Code Monkey home page Code Monkey logo

regex.mo-1's Introduction

A regular expression implementation for Motoko

Throughout the last few weeks, we wondered what an implementation of regular expressions in Motoko might look like.

We want to give Motoko programmers and dapp users convenient and consise means for expressing patterns in text, useful for defining linear input formats for canisters or simply powering search bars in apps.

We quickly realized that some regexp engines sacrifice the small, comprehensive size of regexps in exchange for greater language recognition properties, and at that, ones which go beyond the theoretical basis of regular expressions.

Perl, for example, bases its entire syntax on such 'regexes', often due to the lack of equivalent native constructs.

The developers of Perl have reconsidered, and for the 6th edition of Perl (Raku) redesigned the language to instead rely on a theoretically sound basis of contextful grammars in the style of PEG. 1

We too want to turn the unfortunate history of regexp misuse around.

Even worse, naive implementations of regular expressions can suffer tragic performance characteristics resulting in what's called the Regular Expression Denial of Service (ReDos) attack, which is strictly unacceptable on IC.

In contrast to classic versions of Perl, Motoko is a richly expressive language, and already provides constructs for analysis of data structures, including text strings, through its pattern matching constructs

While pattern matching is widely useful for discriminating against the values and types of elements of composite data structures, it cannot tackle the relationships between them. For example, a for-switch loop, often used in hand-written lexers, which might look like

for {
  switch(input[i]) {
    case ('"') { backup(); parseString() }
    case ('0' or '1' or '2' or ...) { backup(); parseNumber() }
  }
  i++
}

discards the intermediate lexing results -- we know what is to be done in the cases but must nonetheless rewind so that a subroutine implementing the regular expression sees its entire input, an unavoidable result of the subroutine structure of 'structured' programs. Other solutions, such as 'prefix consumed' conventions or returning a function from every parsing function, exist, but are much more complex and heavyweight and better suited to full-on language analysis than the simple one-off cases we're after.

Regular expression compilers, such as lex, are able to mitigate such shortcomings and produce readable, although not structured (using gotos), host language (Motoko, in our case) output from plain regular expressions. Lex is commonly used for parsing and language analysis, and most commonly deployed with a full parser generator. This is not what our focus is at this time, and for our purposes classic lex, as originally authored by Mike Lesk, alone does not suffice.

Ocamllex (used for Motoko's compiler), on the other hand, is a rich variant which extends the traditional pattern-action syntax of lex with named patterns, in the style of SNOBOL. This allows patterns to be composed cleanly from independent subparts, mitigating the obscurity that large regular expressions tend to dwelve into.

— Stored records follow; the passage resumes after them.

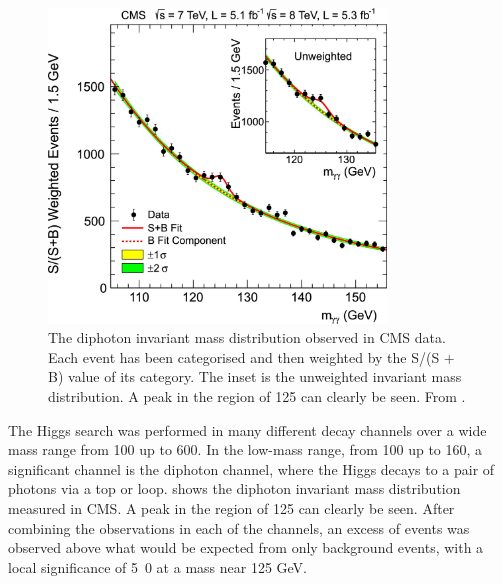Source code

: \begin{figure}[htbp]
  \centering
  \includegraphics[width=0.8\textwidth]{higgs}
  \caption[The diphoton invariant mass distribution observed in CMS data.] {The
diphoton invariant mass distribution observed in CMS data.  Each event has been
categorised and then weighted by the S/(S + B) value of its category. The inset
is the unweighted invariant mass distribution. A peak in the region of
\unit{125}{\GeV} can clearly be seen. From \cite{chatrchyan2012observation}. }
  \label{fig:hgg}
\end{figure}

The Higgs search was performed in many different decay channels over a wide
mass range from 100 up to \unit{600}{\GeV}.
In the low-mass range, from 100 up to \unit{160}{\GeV}, a significant channel is the
diphoton channel, where the Higgs decays to a pair of photons via a top or \PW loop.
 shows the diphoton invariant mass distribution measured in CMS.
A peak in the region of \unit{125}{\GeV} can clearly be seen. 
After combining the observations in each of the channels, an excess of events
was observed above what would be expected from only background events, with a
local signiﬁcance of \unit{5.0}{\sigma} at a mass near 125 GeV.

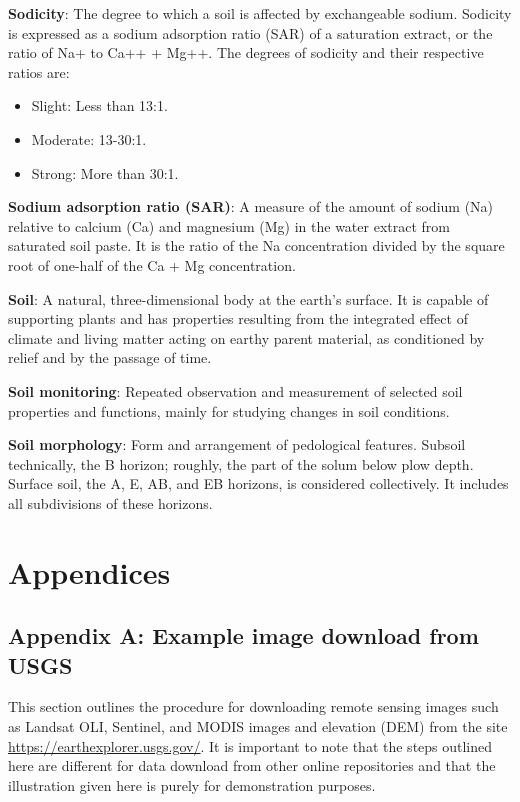 \documentclass[
  10pt,
  b5paper,
]{book}
\providecommand{\tightlist}{%
  \setlength{\itemsep}{0pt}\setlength{\parskip}{0pt}}
\begin{document}
\textbf{Sodicity}: The degree to which a soil is affected by exchangeable sodium. Sodicity is expressed as a sodium adsorption ratio (SAR) of a saturation extract, or the ratio of Na+ to Ca++ + Mg++. The degrees of sodicity and their respective ratios are:

\begin{itemize}
\tightlist
\item
  Slight: Less than 13:1.
\item
  Moderate: 13-30:1.
\item
  Strong: More than 30:1.
\end{itemize}

\textbf{Sodium adsorption ratio (SAR)}: A measure of the amount of sodium (Na) relative to calcium (Ca) and magnesium (Mg) in the water extract from saturated soil paste. It is the ratio of the Na concentration divided by the square root of one-half of the Ca + Mg concentration.

\textbf{Soil}: A natural, three-dimensional body at the earth's surface. It is capable of supporting plants and has properties resulting from the integrated effect of climate and living matter acting on earthy parent material, as conditioned by relief and by the passage of time.

\textbf{Soil monitoring}: Repeated observation and measurement of selected soil properties and functions, mainly for studying changes in soil conditions.

\textbf{Soil morphology}: Form and arrangement of pedological features. Subsoil technically, the B horizon; roughly, the part of the solum below plow depth. Surface soil, the A, E, AB, and EB horizons, is considered collectively. It includes all subdivisions of these horizons.

\hypertarget{appendices}{%
\chapter*{Appendices}\label{appendices}}

\hypertarget{appendix-a-example-image-download-from-usgs}{%
\section*{Appendix A: Example image download from USGS}\label{appendix-a-example-image-download-from-usgs}}

This section outlines the procedure for downloading remote sensing images such as Landsat OLI, Sentinel, and MODIS images and elevation (DEM) from the site \url{https://earthexplorer.usgs.gov/}. It is important to note that the steps outlined here are different for data download from other online repositories and that the illustration given here is purely for demonstration purposes.
\end{document}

What's more, some named patterns can be defined natively in Motoko and shared as independent libraries, lifting the burden of implementing such trivia in the core of our solution. That is, our lex wouldn't need to define such constructs as POSIX's [:alpha:], [:ascii:], (or even worse, \p{Greek}!) and so on directly, but would instead allow any module to define their own or make use of existing packages. Classic PCRE-style regexps, on the other hand, do not allow any such extensions. Thus, for example, let alpha = func(x) { return x >= 'a' && x <= 'z' } and let greek = func(x) { return unicode.isGreek(x) } would be efficient replacements for the above.

Such a system could be integrated into the build system of Motoko programs and produce independent modules to be imported by them. Some consideration should also be put into keeping the regexps close to their use -- the use of a precompiler such as lex would necessitate putting regexps in a seperate file. Some languages (Go) have a convention of keeping compiler directives in comments, which would allow regexps to be written in special comments near their use, an example of such use being Go's "C" pseudopackage. Such behavior would need to be part of the compiler, or implemented with lexical preprocessing (as C's cpp, but cleaner).

Any implementation of regexps cannot directly apply to the syntax and semantics of Motoko itself -- it was an early goal of the language to be kept simple and supplemented with a rich standard library of more elaborate types and operations.

Javascript, per the ECMAScript standard, for example, defines regular expressions as part of the language, both syntactically and semantically. This was aided by the nature of Javascript's environment -- the plain text source code for scripts is fetched from a web server and parsed in the browser. Such a solution allows the regexp literals to be indentified along with host language constructs and analyzed at the compilation stage, which wouldn't be the case has a simple function call been used. Also, since javascript is weakly typed and dynamic, compiling regular expressions seperately comes at a significant gain of performance over any native implementation.

Motoko, on the other hand, was from the beginning designed as a backend language, compiled into low-level bytecode in the canister before being deployed to IC. That gives us a large field for code analysis and preprocessing, without the payoffs of client-side scripting languages.

Such compile-time solutions are interesting future work considering the nature of IC -- cycles are paid per instruction, rather than per month as with centralized cloud services. Any such no-cost extensions would bring a great cost-expressiveness gain for Motoko programmers, supporting the lightweight and expressive script-like style of the language.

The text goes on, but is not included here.